Adjusting to Julia: The Levenshtein algorithm

Re-posted from: http://janhove.github.io/programming/2023/02/09/julia-levenshtein

In this second blog post about Julia, I’ll share
with you a Julia implementation of the Levenshtein algorithm.

The Levenshtein algorithm

The basic Levenshtein algorithm is used to count the minimum number of
insertions, deletions and substitutions that are needed to convert one
string into another. For instance, to convert English doubt into
French doute, you need at least two operations. You could replace the
b by a t and then replace the t by an e; or you could
delete the b and then insert the e. As this example shows, there
may be more than one way to convert one string into another using the minimum
number of required operations, but this minimum number itself is unique
for each pair of strings.

Implementation in Julia

I won’t cover the logic of the Levenshtein algorithm here.
The following is a straightforward Julia implementation of the pseudocode
found on Wikipedia, assuming a cost of 1 for all operations.
The function takes two inputs (a string a that is to be converted
to a string b) and outputs an array with the Levenshtein distances
between all substrings of a on the one hand and all substrings of b
on the other hand.
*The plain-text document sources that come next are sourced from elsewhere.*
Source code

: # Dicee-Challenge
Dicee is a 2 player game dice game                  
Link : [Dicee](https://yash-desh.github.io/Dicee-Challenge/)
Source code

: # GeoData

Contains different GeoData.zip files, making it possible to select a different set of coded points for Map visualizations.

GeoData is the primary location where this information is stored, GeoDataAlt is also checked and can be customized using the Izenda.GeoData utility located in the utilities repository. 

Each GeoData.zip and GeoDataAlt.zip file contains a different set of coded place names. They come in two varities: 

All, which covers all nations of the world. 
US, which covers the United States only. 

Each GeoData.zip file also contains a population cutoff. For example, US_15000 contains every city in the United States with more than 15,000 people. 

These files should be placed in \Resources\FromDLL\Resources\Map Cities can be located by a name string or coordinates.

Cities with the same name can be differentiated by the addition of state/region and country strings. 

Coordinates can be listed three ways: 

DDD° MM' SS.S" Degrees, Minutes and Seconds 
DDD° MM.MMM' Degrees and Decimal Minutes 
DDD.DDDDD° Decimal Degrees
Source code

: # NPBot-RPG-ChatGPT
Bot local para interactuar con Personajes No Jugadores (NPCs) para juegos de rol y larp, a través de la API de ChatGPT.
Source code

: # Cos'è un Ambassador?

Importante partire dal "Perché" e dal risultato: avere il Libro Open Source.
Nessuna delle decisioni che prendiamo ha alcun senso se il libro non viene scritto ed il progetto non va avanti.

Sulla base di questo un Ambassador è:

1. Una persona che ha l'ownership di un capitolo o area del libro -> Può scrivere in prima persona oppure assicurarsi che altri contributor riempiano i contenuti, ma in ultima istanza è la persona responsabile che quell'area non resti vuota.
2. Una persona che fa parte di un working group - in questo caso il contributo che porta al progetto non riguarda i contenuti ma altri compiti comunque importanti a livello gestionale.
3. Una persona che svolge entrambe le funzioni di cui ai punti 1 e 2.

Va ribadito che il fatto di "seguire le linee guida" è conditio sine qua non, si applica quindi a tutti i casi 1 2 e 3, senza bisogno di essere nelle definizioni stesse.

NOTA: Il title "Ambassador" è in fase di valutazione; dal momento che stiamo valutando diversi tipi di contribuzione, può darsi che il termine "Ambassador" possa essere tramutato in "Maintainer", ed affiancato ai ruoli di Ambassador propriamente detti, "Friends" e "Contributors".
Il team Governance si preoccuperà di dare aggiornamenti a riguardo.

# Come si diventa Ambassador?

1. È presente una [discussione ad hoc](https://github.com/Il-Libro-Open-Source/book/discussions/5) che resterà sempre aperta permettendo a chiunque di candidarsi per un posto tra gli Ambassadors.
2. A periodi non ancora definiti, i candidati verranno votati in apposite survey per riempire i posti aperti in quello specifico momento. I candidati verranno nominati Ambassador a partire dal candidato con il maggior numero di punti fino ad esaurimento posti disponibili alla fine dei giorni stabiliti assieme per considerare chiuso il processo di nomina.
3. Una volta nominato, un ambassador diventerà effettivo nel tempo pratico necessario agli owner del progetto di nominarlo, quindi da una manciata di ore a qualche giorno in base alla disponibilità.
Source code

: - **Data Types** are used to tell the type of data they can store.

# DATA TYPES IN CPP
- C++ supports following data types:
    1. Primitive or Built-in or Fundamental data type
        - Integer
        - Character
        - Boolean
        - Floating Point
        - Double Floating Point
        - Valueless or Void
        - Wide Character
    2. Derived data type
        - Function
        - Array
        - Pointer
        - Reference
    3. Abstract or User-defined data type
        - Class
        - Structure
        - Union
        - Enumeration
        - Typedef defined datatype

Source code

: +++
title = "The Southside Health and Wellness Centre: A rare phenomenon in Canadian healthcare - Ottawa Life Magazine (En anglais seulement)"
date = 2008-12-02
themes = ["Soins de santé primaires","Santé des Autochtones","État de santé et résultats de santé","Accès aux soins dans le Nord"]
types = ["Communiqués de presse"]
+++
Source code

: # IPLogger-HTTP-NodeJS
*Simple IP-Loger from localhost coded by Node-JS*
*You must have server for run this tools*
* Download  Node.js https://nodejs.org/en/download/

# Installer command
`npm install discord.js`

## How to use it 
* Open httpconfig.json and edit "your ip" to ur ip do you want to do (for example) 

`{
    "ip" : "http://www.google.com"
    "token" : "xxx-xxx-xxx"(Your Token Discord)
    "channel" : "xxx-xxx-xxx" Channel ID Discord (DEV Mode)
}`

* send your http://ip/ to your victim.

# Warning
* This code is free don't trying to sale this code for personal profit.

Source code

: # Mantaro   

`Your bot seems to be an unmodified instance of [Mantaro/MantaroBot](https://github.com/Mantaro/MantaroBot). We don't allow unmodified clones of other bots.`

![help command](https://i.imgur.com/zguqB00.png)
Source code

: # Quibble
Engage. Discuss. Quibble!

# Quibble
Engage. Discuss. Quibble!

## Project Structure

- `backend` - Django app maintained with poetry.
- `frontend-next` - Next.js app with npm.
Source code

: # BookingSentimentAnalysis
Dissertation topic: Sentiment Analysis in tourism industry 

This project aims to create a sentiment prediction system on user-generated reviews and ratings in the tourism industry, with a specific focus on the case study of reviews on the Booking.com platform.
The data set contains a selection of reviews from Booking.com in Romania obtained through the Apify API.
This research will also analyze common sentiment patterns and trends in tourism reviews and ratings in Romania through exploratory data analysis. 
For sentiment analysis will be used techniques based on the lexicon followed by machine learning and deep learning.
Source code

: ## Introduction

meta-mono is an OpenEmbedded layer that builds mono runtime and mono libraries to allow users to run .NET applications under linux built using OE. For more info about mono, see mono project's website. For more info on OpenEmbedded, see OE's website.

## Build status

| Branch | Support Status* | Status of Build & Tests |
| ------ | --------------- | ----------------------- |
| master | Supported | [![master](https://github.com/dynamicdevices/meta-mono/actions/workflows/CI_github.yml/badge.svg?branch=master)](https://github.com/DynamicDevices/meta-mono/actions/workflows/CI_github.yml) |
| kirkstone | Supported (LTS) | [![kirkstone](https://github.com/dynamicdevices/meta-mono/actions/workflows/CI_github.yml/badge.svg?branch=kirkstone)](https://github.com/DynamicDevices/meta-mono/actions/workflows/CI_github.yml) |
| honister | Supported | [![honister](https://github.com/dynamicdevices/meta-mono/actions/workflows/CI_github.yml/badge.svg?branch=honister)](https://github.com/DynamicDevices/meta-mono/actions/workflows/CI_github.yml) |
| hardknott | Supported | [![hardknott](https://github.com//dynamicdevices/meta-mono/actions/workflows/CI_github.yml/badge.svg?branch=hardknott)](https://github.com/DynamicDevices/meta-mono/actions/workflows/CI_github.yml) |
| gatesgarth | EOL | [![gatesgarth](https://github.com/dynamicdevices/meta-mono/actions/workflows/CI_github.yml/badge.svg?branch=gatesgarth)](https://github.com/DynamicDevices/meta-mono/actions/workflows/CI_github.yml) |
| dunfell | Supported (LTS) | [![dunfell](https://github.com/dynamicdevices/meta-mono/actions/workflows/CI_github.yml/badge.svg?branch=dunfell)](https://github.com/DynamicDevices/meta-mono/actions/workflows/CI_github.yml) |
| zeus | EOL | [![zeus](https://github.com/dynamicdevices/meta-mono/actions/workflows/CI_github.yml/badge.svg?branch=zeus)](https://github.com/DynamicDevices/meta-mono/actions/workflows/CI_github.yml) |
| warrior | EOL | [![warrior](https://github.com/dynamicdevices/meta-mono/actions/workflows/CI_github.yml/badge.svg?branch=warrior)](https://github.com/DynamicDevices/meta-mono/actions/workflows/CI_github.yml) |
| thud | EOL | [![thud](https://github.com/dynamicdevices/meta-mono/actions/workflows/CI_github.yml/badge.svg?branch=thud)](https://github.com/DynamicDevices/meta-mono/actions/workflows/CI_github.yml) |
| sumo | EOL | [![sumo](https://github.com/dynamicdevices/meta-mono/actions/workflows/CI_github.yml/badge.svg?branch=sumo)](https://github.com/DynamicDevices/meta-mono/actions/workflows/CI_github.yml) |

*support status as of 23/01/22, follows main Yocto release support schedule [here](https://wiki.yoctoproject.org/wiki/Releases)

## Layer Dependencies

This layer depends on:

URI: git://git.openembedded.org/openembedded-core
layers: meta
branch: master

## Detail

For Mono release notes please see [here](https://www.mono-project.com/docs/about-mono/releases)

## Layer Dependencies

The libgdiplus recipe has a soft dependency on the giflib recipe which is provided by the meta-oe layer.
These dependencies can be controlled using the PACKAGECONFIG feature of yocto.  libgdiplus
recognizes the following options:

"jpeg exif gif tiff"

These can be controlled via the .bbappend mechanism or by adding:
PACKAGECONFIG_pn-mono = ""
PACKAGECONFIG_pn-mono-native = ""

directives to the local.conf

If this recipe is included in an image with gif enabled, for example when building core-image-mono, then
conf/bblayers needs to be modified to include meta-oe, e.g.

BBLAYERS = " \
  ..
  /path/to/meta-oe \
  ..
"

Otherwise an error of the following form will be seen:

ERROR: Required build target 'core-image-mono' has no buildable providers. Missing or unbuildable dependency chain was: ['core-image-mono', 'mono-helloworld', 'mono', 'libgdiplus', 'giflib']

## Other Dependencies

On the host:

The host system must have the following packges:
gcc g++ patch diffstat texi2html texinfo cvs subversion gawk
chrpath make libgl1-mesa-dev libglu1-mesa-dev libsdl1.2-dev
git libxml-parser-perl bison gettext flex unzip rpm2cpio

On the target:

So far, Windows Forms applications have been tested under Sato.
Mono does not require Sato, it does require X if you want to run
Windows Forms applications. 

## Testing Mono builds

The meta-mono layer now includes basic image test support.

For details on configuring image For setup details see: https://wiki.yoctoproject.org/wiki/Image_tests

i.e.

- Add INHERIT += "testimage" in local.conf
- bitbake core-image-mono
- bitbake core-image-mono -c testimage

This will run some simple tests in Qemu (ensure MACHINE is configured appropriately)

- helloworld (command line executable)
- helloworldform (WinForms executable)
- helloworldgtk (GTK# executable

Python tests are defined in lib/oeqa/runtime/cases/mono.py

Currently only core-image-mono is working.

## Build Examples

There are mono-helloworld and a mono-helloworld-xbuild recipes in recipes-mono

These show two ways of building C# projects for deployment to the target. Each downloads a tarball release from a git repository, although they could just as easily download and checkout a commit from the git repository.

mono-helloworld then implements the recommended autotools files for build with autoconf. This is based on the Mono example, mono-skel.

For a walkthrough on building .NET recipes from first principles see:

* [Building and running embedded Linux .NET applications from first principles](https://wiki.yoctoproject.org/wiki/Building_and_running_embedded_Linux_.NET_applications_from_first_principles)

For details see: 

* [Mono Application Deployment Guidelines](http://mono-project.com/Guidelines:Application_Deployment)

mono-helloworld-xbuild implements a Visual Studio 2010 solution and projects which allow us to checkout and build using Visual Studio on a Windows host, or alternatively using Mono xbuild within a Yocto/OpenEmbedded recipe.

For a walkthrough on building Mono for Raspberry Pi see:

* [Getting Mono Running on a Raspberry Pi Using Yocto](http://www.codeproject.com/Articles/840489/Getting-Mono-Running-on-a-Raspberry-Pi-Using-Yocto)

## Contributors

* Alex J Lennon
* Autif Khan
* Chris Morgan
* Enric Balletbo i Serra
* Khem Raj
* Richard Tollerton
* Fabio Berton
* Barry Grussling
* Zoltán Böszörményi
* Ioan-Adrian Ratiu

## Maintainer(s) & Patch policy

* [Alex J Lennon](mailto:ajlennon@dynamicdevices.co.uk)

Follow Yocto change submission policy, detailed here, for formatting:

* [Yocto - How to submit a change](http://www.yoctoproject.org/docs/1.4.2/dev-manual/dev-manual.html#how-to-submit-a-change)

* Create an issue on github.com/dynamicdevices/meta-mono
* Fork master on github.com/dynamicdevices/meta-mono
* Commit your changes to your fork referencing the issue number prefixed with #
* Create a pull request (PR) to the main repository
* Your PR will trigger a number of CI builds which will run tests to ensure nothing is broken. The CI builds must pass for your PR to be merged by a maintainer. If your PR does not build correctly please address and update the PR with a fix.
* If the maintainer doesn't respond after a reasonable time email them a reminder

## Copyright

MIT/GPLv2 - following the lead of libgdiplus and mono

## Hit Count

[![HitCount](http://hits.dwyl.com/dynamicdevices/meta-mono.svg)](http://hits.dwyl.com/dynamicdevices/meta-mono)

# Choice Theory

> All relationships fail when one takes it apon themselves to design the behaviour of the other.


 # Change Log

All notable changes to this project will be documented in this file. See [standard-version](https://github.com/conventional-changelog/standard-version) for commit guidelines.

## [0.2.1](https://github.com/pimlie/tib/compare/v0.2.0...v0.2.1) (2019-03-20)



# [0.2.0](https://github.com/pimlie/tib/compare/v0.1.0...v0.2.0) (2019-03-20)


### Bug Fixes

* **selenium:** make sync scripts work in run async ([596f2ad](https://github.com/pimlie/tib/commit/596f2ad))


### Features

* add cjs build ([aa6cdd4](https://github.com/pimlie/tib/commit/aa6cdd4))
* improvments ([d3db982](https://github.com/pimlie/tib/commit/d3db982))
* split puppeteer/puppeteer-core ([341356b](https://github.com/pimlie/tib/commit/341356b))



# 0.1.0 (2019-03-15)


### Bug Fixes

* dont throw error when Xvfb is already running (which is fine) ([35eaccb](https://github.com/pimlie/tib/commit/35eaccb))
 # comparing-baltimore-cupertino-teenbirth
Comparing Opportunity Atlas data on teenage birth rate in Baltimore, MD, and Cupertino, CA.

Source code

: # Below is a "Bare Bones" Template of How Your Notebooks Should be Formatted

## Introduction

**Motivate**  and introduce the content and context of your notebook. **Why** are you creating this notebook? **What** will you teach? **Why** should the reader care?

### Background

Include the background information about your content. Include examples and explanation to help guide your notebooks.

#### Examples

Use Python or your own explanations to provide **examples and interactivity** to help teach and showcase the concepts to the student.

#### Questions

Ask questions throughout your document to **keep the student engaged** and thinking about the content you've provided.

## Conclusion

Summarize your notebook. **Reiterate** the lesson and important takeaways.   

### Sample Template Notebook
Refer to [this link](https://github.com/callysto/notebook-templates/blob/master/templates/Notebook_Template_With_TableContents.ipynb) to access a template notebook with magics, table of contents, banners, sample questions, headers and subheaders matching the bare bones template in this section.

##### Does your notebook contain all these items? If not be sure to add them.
The entry in the bottom right corner of this array
is the Levenshtein distances between the full strings and this is output
separately as well.

function levenshtein(a::String, b::String)
  # Initialise table
  distances = zeros(Int, length(a) + 1, length(b) + 1)
  distances[:, 1] = 0:length(a)
  distances[1, :] = 0:length(b)

  # Levenshtein logic
  for row in 2:(length(a) + 1)
    for col in 2:(length(b) + 1)
      distances[row, col] = min(
        distances[row - 1, col - 1] + 
          Int(a[row - 1] != b[col - 1] ? 1 : 0)
        , distances[row, col - 1] + 1
        , distances[row - 1, col] + 1
      )
    end
  end

  return distances, distances[length(a) + 1, length(b) + 1]
end

Let’s compute the Levenshtein distance between
the German word Zyklus (‘cycle’) and its
Swedish counterpart cykel.
Note the use of ; at the end of the line to suppress
the output.

dist_matrix, lev_cost = levenshtein("zyklus", "cykel");
display(dist_matrix)

## 7×6 Matrix{Int64}:
##  0  1  2  3  4  5
##  1  1  2  3  4  5
##  2  2  1  2  3  4
##  3  3  2  1  2  3
##  4  4  3  2  2  2
##  5  5  4  3  3  3
##  6  6  5  4  4  4

This checks out: you do indeed need four operations
to transform Zyklus into cykel.

A vectorised function

But what if we wanted to apply our new
functions to several pairs of strings?
Let’s first define three Dutch-German word pairs:

dutch = ("boek", "zuster", "sneeuw");
german = ("buch", "schwester", "schnee");

We can run our levenshtein() on these three
word pairs without introducing for-loops by simply
appending a dot to the function name:

levenshtein.(dutch, german)

## (([0 1 … 3 4; 1 0 … 2 3; … ; 3 2 … 2 3; 4 3 … 3 3], 3), ([0 1 … 8 9; 1 1 … 8 9; … ; 5 4 … 5 6; 6 5 … 6 5], 5), ([0 1 … 5 6; 1 0 … 4 5; … ; 5 4 … 4 3; 6 5 … 5 4], 4))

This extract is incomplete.